▸ **The task**
Pick out each line below containing "CREDS".

Stored data entries:
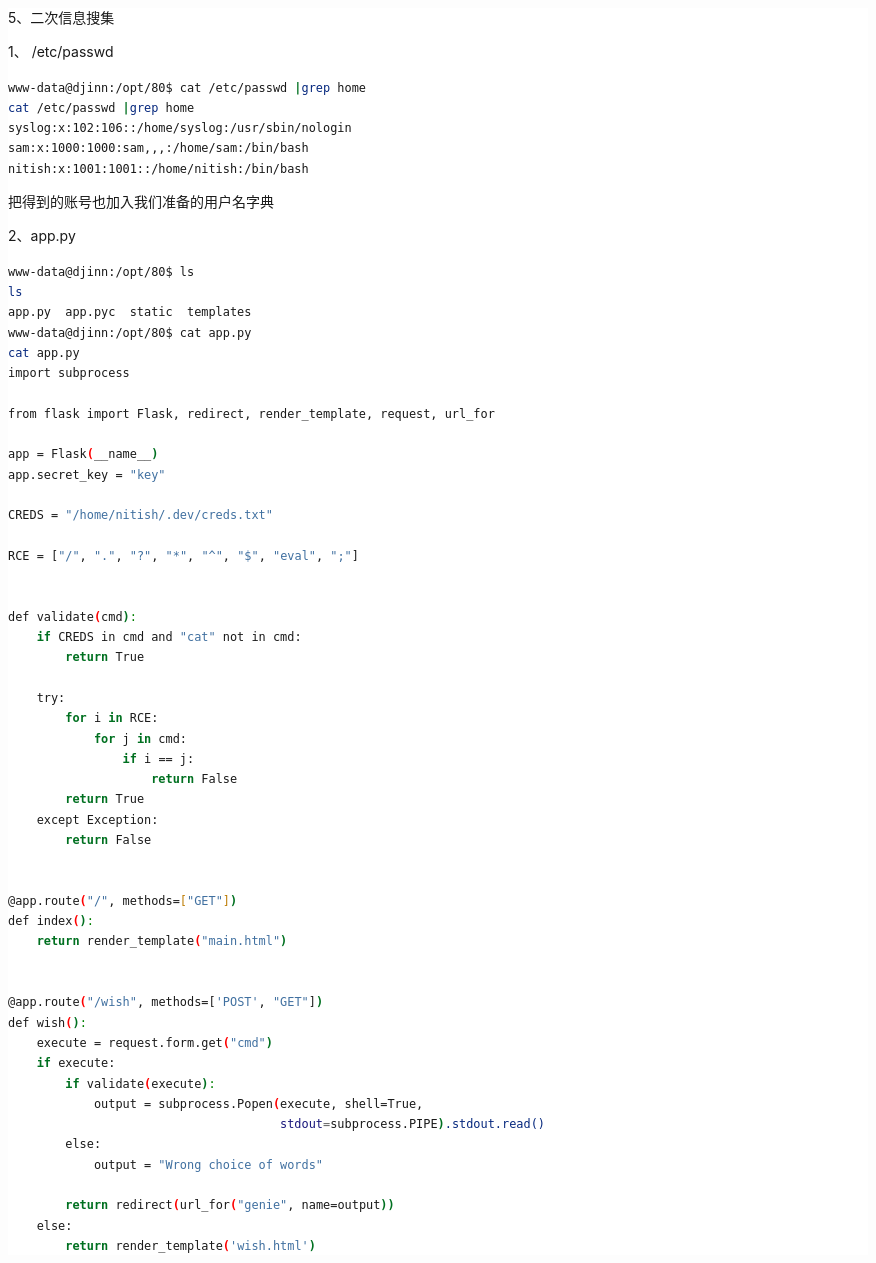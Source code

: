 5、二次信息搜集

1、 /etc/passwd

```bash
www-data@djinn:/opt/80$ cat /etc/passwd |grep home
cat /etc/passwd |grep home
syslog:x:102:106::/home/syslog:/usr/sbin/nologin
sam:x:1000:1000:sam,,,:/home/sam:/bin/bash
nitish:x:1001:1001::/home/nitish:/bin/bash
```

把得到的账号也加入我们准备的用户名字典

2、app.py

```bash
www-data@djinn:/opt/80$ ls
ls
app.py	app.pyc  static  templates
www-data@djinn:/opt/80$ cat app.py
cat app.py
import subprocess

from flask import Flask, redirect, render_template, request, url_for

app = Flask(__name__)
app.secret_key = "key"

CREDS = "/home/nitish/.dev/creds.txt"

RCE = ["/", ".", "?", "*", "^", "$", "eval", ";"]


def validate(cmd):
    if CREDS in cmd and "cat" not in cmd:
        return True

    try:
        for i in RCE:
            for j in cmd:
                if i == j:
                    return False
        return True
    except Exception:
        return False


@app.route("/", methods=["GET"])
def index():
    return render_template("main.html")


@app.route("/wish", methods=['POST', "GET"])
def wish():
    execute = request.form.get("cmd")
    if execute:
        if validate(execute):
            output = subprocess.Popen(execute, shell=True,
                                      stdout=subprocess.PIPE).stdout.read()
        else:
            output = "Wrong choice of words"

        return redirect(url_for("genie", name=output))
    else:
        return render_template('wish.html')
```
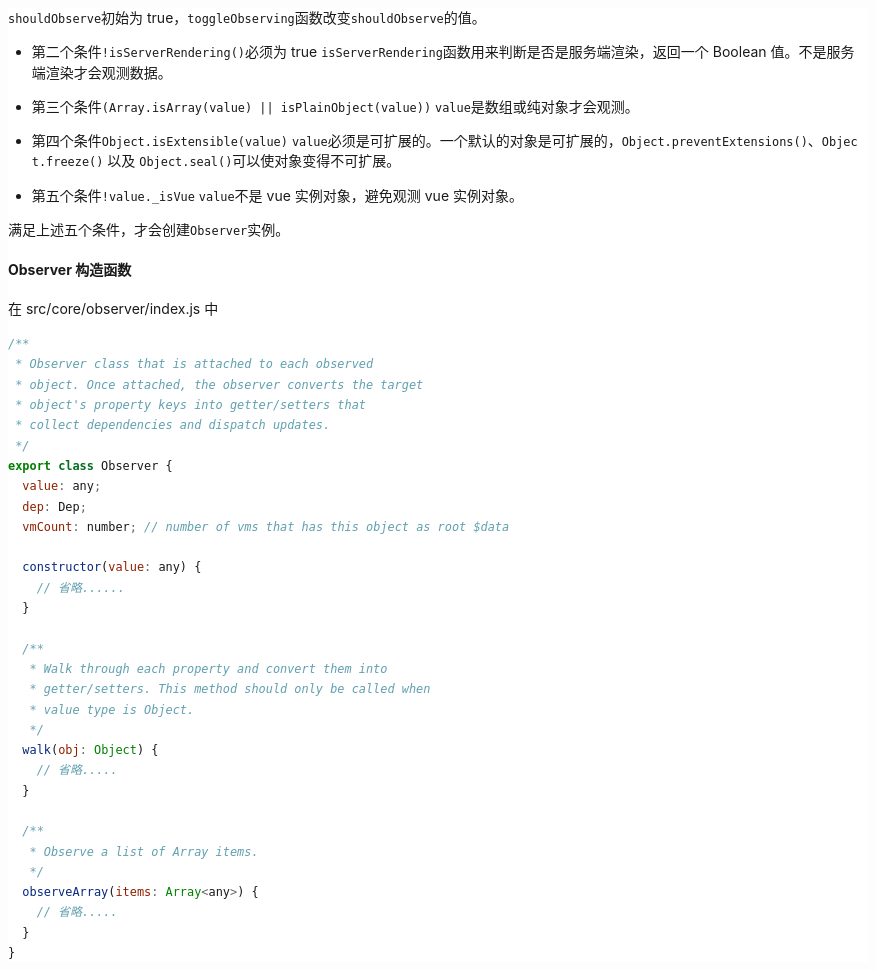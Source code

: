   `shouldObserve`初始为 true，`toggleObserving`函数改变`shouldObserve`的值。

- 第二个条件`!isServerRendering()`必须为 true
  `isServerRendering`函数用来判断是否是服务端渲染，返回一个 Boolean 值。不是服务端渲染才会观测数据。

- 第三个条件`(Array.isArray(value) || isPlainObject(value))`
  `value`是数组或纯对象才会观测。

- 第四个条件`Object.isExtensible(value)`
  `value`必须是可扩展的。一个默认的对象是可扩展的，`Object.preventExtensions()`、`Object.freeze()` 以及 `Object.seal()`可以使对象变得不可扩展。

- 第五个条件`!value._isVue`
  `value`不是 vue 实例对象，避免观测 vue 实例对象。

满足上述五个条件，才会创建`Observer`实例。

#### Observer 构造函数

在 src/core/observer/index.js 中

```js
/**
 * Observer class that is attached to each observed
 * object. Once attached, the observer converts the target
 * object's property keys into getter/setters that
 * collect dependencies and dispatch updates.
 */
export class Observer {
  value: any;
  dep: Dep;
  vmCount: number; // number of vms that has this object as root $data

  constructor(value: any) {
    // 省略......
  }

  /**
   * Walk through each property and convert them into
   * getter/setters. This method should only be called when
   * value type is Object.
   */
  walk(obj: Object) {
    // 省略.....
  }

  /**
   * Observe a list of Array items.
   */
  observeArray(items: Array<any>) {
    // 省略.....
  }
}
```
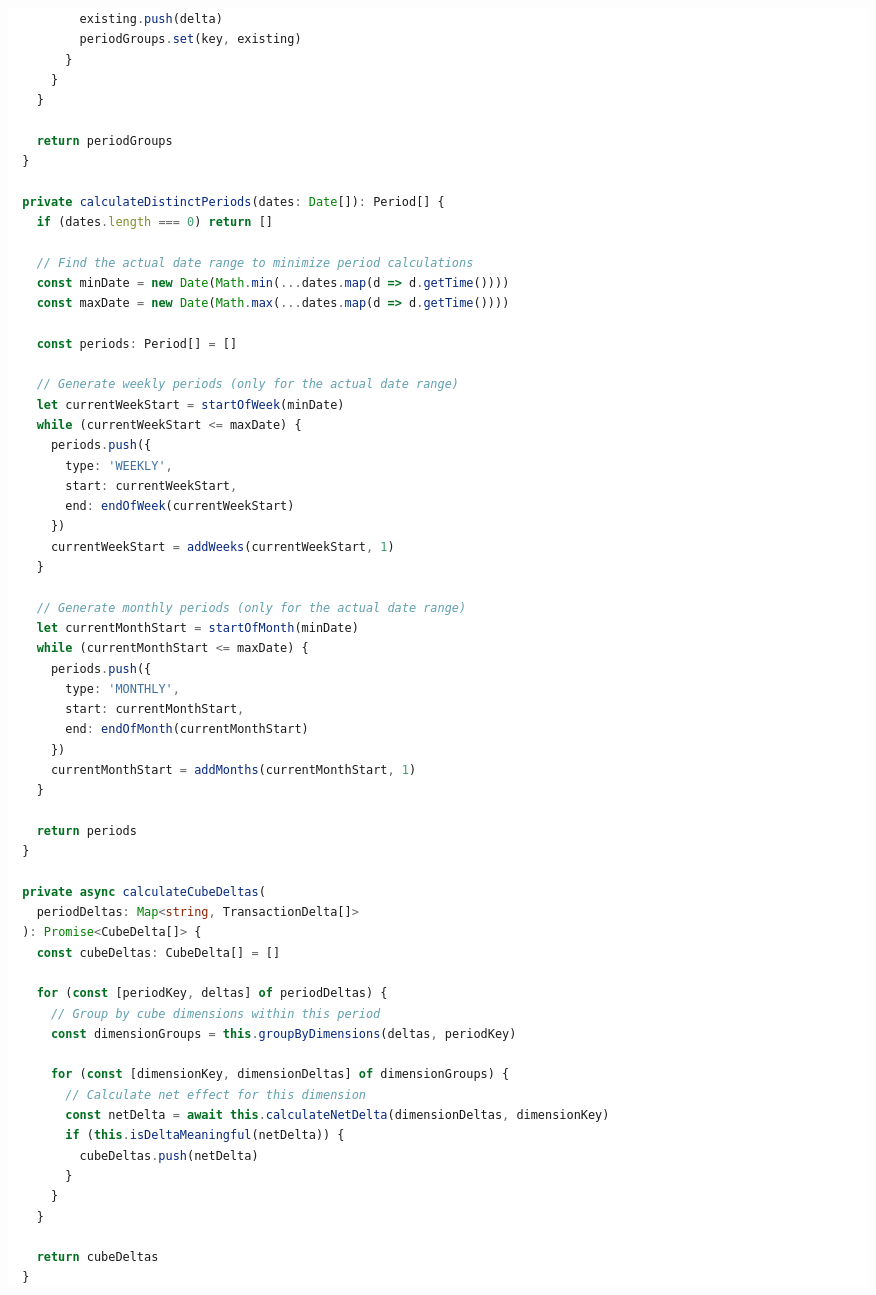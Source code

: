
 ```typescript
          existing.push(delta)
          periodGroups.set(key, existing)
        }
      }
    }

    return periodGroups
  }

  private calculateDistinctPeriods(dates: Date[]): Period[] {
    if (dates.length === 0) return []

    // Find the actual date range to minimize period calculations
    const minDate = new Date(Math.min(...dates.map(d => d.getTime())))
    const maxDate = new Date(Math.max(...dates.map(d => d.getTime())))

    const periods: Period[] = []

    // Generate weekly periods (only for the actual date range)
    let currentWeekStart = startOfWeek(minDate)
    while (currentWeekStart <= maxDate) {
      periods.push({
        type: 'WEEKLY',
        start: currentWeekStart,
        end: endOfWeek(currentWeekStart)
      })
      currentWeekStart = addWeeks(currentWeekStart, 1)
    }

    // Generate monthly periods (only for the actual date range)
    let currentMonthStart = startOfMonth(minDate)
    while (currentMonthStart <= maxDate) {
      periods.push({
        type: 'MONTHLY',
        start: currentMonthStart,
        end: endOfMonth(currentMonthStart)
      })
      currentMonthStart = addMonths(currentMonthStart, 1)
    }

    return periods
  }

  private async calculateCubeDeltas(
    periodDeltas: Map<string, TransactionDelta[]>
  ): Promise<CubeDelta[]> {
    const cubeDeltas: CubeDelta[] = []

    for (const [periodKey, deltas] of periodDeltas) {
      // Group by cube dimensions within this period
      const dimensionGroups = this.groupByDimensions(deltas, periodKey)

      for (const [dimensionKey, dimensionDeltas] of dimensionGroups) {
        // Calculate net effect for this dimension
        const netDelta = await this.calculateNetDelta(dimensionDeltas, dimensionKey)
        if (this.isDeltaMeaningful(netDelta)) {
          cubeDeltas.push(netDelta)
        }
      }
    }

    return cubeDeltas
  }
```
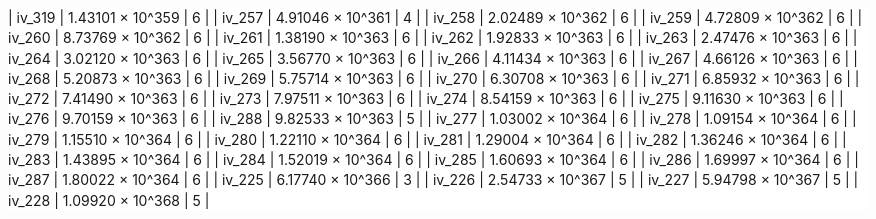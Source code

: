 | iv_319 | 1.43101 × 10^359 | 6 |
| iv_257 | 4.91046 × 10^361 | 4 |
| iv_258 | 2.02489 × 10^362 | 6 |
| iv_259 | 4.72809 × 10^362 | 6 |
| iv_260 | 8.73769 × 10^362 | 6 |
| iv_261 | 1.38190 × 10^363 | 6 |
| iv_262 | 1.92833 × 10^363 | 6 |
| iv_263 | 2.47476 × 10^363 | 6 |
| iv_264 | 3.02120 × 10^363 | 6 |
| iv_265 | 3.56770 × 10^363 | 6 |
| iv_266 | 4.11434 × 10^363 | 6 |
| iv_267 | 4.66126 × 10^363 | 6 |
| iv_268 | 5.20873 × 10^363 | 6 |
| iv_269 | 5.75714 × 10^363 | 6 |
| iv_270 | 6.30708 × 10^363 | 6 |
| iv_271 | 6.85932 × 10^363 | 6 |
| iv_272 | 7.41490 × 10^363 | 6 |
| iv_273 | 7.97511 × 10^363 | 6 |
| iv_274 | 8.54159 × 10^363 | 6 |
| iv_275 | 9.11630 × 10^363 | 6 |
| iv_276 | 9.70159 × 10^363 | 6 |
| iv_288 | 9.82533 × 10^363 | 5 |
| iv_277 | 1.03002 × 10^364 | 6 |
| iv_278 | 1.09154 × 10^364 | 6 |
| iv_279 | 1.15510 × 10^364 | 6 |
| iv_280 | 1.22110 × 10^364 | 6 |
| iv_281 | 1.29004 × 10^364 | 6 |
| iv_282 | 1.36246 × 10^364 | 6 |
| iv_283 | 1.43895 × 10^364 | 6 |
| iv_284 | 1.52019 × 10^364 | 6 |
| iv_285 | 1.60693 × 10^364 | 6 |
| iv_286 | 1.69997 × 10^364 | 6 |
| iv_287 | 1.80022 × 10^364 | 6 |
| iv_225 | 6.17740 × 10^366 | 3 |
| iv_226 | 2.54733 × 10^367 | 5 |
| iv_227 | 5.94798 × 10^367 | 5 |
| iv_228 | 1.09920 × 10^368 | 5 |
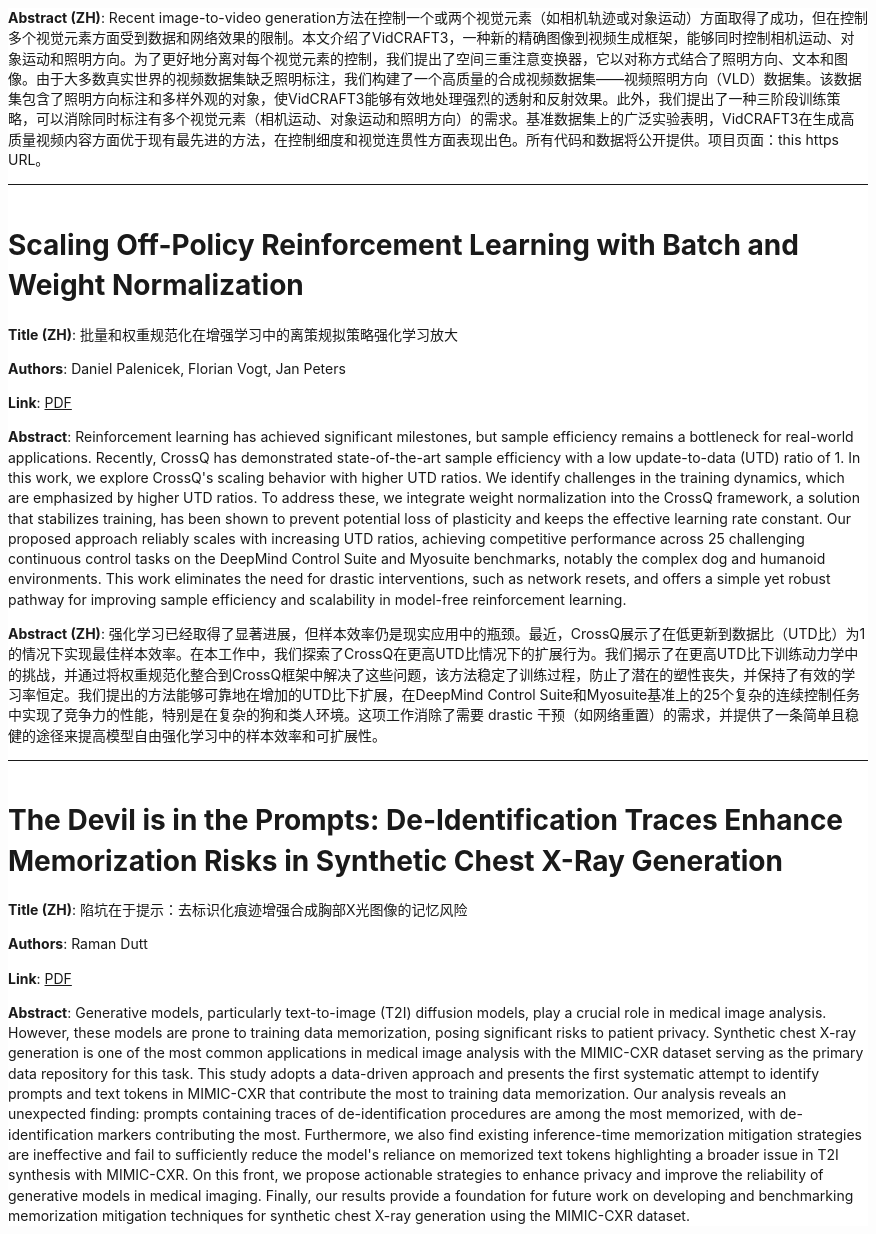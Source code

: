 **Abstract (ZH)**: Recent image-to-video generation方法在控制一个或两个视觉元素（如相机轨迹或对象运动）方面取得了成功，但在控制多个视觉元素方面受到数据和网络效果的限制。本文介绍了VidCRAFT3，一种新的精确图像到视频生成框架，能够同时控制相机运动、对象运动和照明方向。为了更好地分离对每个视觉元素的控制，我们提出了空间三重注意变换器，它以对称方式结合了照明方向、文本和图像。由于大多数真实世界的视频数据集缺乏照明标注，我们构建了一个高质量的合成视频数据集——视频照明方向（VLD）数据集。该数据集包含了照明方向标注和多样外观的对象，使VidCRAFT3能够有效地处理强烈的透射和反射效果。此外，我们提出了一种三阶段训练策略，可以消除同时标注有多个视觉元素（相机运动、对象运动和照明方向）的需求。基准数据集上的广泛实验表明，VidCRAFT3在生成高质量视频内容方面优于现有最先进的方法，在控制细度和视觉连贯性方面表现出色。所有代码和数据将公开提供。项目页面：this https URL。 

---
# Scaling Off-Policy Reinforcement Learning with Batch and Weight Normalization 

**Title (ZH)**: 批量和权重规范化在增强学习中的离策规拟策略强化学习放大 

**Authors**: Daniel Palenicek, Florian Vogt, Jan Peters  

**Link**: [PDF](https://arxiv.org/pdf/2502.07523)  

**Abstract**: Reinforcement learning has achieved significant milestones, but sample efficiency remains a bottleneck for real-world applications. Recently, CrossQ has demonstrated state-of-the-art sample efficiency with a low update-to-data (UTD) ratio of 1. In this work, we explore CrossQ's scaling behavior with higher UTD ratios. We identify challenges in the training dynamics, which are emphasized by higher UTD ratios. To address these, we integrate weight normalization into the CrossQ framework, a solution that stabilizes training, has been shown to prevent potential loss of plasticity and keeps the effective learning rate constant. Our proposed approach reliably scales with increasing UTD ratios, achieving competitive performance across 25 challenging continuous control tasks on the DeepMind Control Suite and Myosuite benchmarks, notably the complex dog and humanoid environments. This work eliminates the need for drastic interventions, such as network resets, and offers a simple yet robust pathway for improving sample efficiency and scalability in model-free reinforcement learning. 

**Abstract (ZH)**: 强化学习已经取得了显著进展，但样本效率仍是现实应用中的瓶颈。最近，CrossQ展示了在低更新到数据比（UTD比）为1的情况下实现最佳样本效率。在本工作中，我们探索了CrossQ在更高UTD比情况下的扩展行为。我们揭示了在更高UTD比下训练动力学中的挑战，并通过将权重规范化整合到CrossQ框架中解决了这些问题，该方法稳定了训练过程，防止了潜在的塑性丧失，并保持了有效的学习率恒定。我们提出的方法能够可靠地在增加的UTD比下扩展，在DeepMind Control Suite和Myosuite基准上的25个复杂的连续控制任务中实现了竞争力的性能，特别是在复杂的狗和类人环境。这项工作消除了需要 drastic 干预（如网络重置）的需求，并提供了一条简单且稳健的途径来提高模型自由强化学习中的样本效率和可扩展性。 

---
# The Devil is in the Prompts: De-Identification Traces Enhance Memorization Risks in Synthetic Chest X-Ray Generation 

**Title (ZH)**: 陷坑在于提示：去标识化痕迹增强合成胸部X光图像的记忆风险 

**Authors**: Raman Dutt  

**Link**: [PDF](https://arxiv.org/pdf/2502.07516)  

**Abstract**: Generative models, particularly text-to-image (T2I) diffusion models, play a crucial role in medical image analysis. However, these models are prone to training data memorization, posing significant risks to patient privacy. Synthetic chest X-ray generation is one of the most common applications in medical image analysis with the MIMIC-CXR dataset serving as the primary data repository for this task. This study adopts a data-driven approach and presents the first systematic attempt to identify prompts and text tokens in MIMIC-CXR that contribute the most to training data memorization. Our analysis reveals an unexpected finding: prompts containing traces of de-identification procedures are among the most memorized, with de-identification markers contributing the most. Furthermore, we also find existing inference-time memorization mitigation strategies are ineffective and fail to sufficiently reduce the model's reliance on memorized text tokens highlighting a broader issue in T2I synthesis with MIMIC-CXR. On this front, we propose actionable strategies to enhance privacy and improve the reliability of generative models in medical imaging. Finally, our results provide a foundation for future work on developing and benchmarking memorization mitigation techniques for synthetic chest X-ray generation using the MIMIC-CXR dataset. 

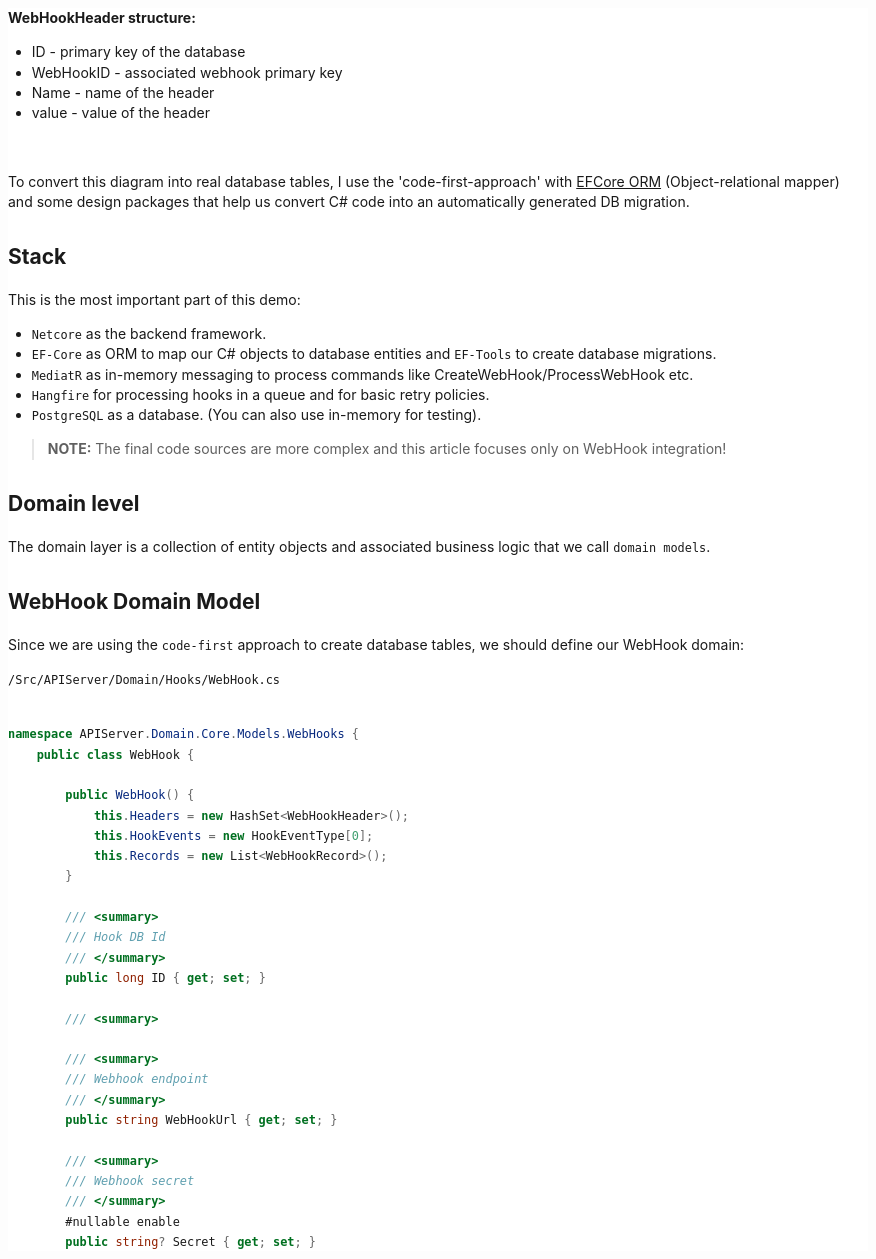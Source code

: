 **WebHookHeader structure:**
- ID - primary key of the database
- WebHookID - associated webhook primary key
- Name - name of the header
- value - value of the header

</br>

To convert this diagram into real database tables, I use the 'code-first-approach' with [EFCore ORM](https://docs.microsoft.com/en-us/ef/core/) (Object-relational mapper) and some design packages that help us convert C# code into an automatically generated DB migration.

## Stack

This is the most important part of this demo:

- `Netcore` as the backend framework.
- `EF-Core` as ORM to map our C# objects to database entities and `EF-Tools` to create database migrations.
- `MediatR` as in-memory messaging to process commands like CreateWebHook/ProcessWebHook etc.
- `Hangfire` for processing hooks in a queue and for basic retry policies.
- `PostgreSQL` as a database. (You can also use in-memory for testing). 
  
> **NOTE:** The final code sources are more complex and this article focuses only on WebHook integration!

## Domain level

The domain layer is a collection of entity objects and associated business logic that we call `domain models`.

## WebHook Domain Model

Since we are using the `code-first` approach to create database tables, we should define our WebHook domain:

`/Src/APIServer/Domain/Hooks/WebHook.cs`
```c#

namespace APIServer.Domain.Core.Models.WebHooks {
    public class WebHook {

        public WebHook() {
            this.Headers = new HashSet<WebHookHeader>();
            this.HookEvents = new HookEventType[0];
            this.Records = new List<WebHookRecord>();
        }

        /// <summary>
        /// Hook DB Id
        /// </summary>
        public long ID { get; set; }

        /// <summary>

        /// <summary>
        /// Webhook endpoint
        /// </summary>
        public string WebHookUrl { get; set; }

        /// <summary>
        /// Webhook secret
        /// </summary>
        #nullable enable
        public string? Secret { get; set; }
```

▸ **Written solution**
CREDS = "/home/nitish/.dev/creds.txt"
    if CREDS in cmd and "cat" not in cmd:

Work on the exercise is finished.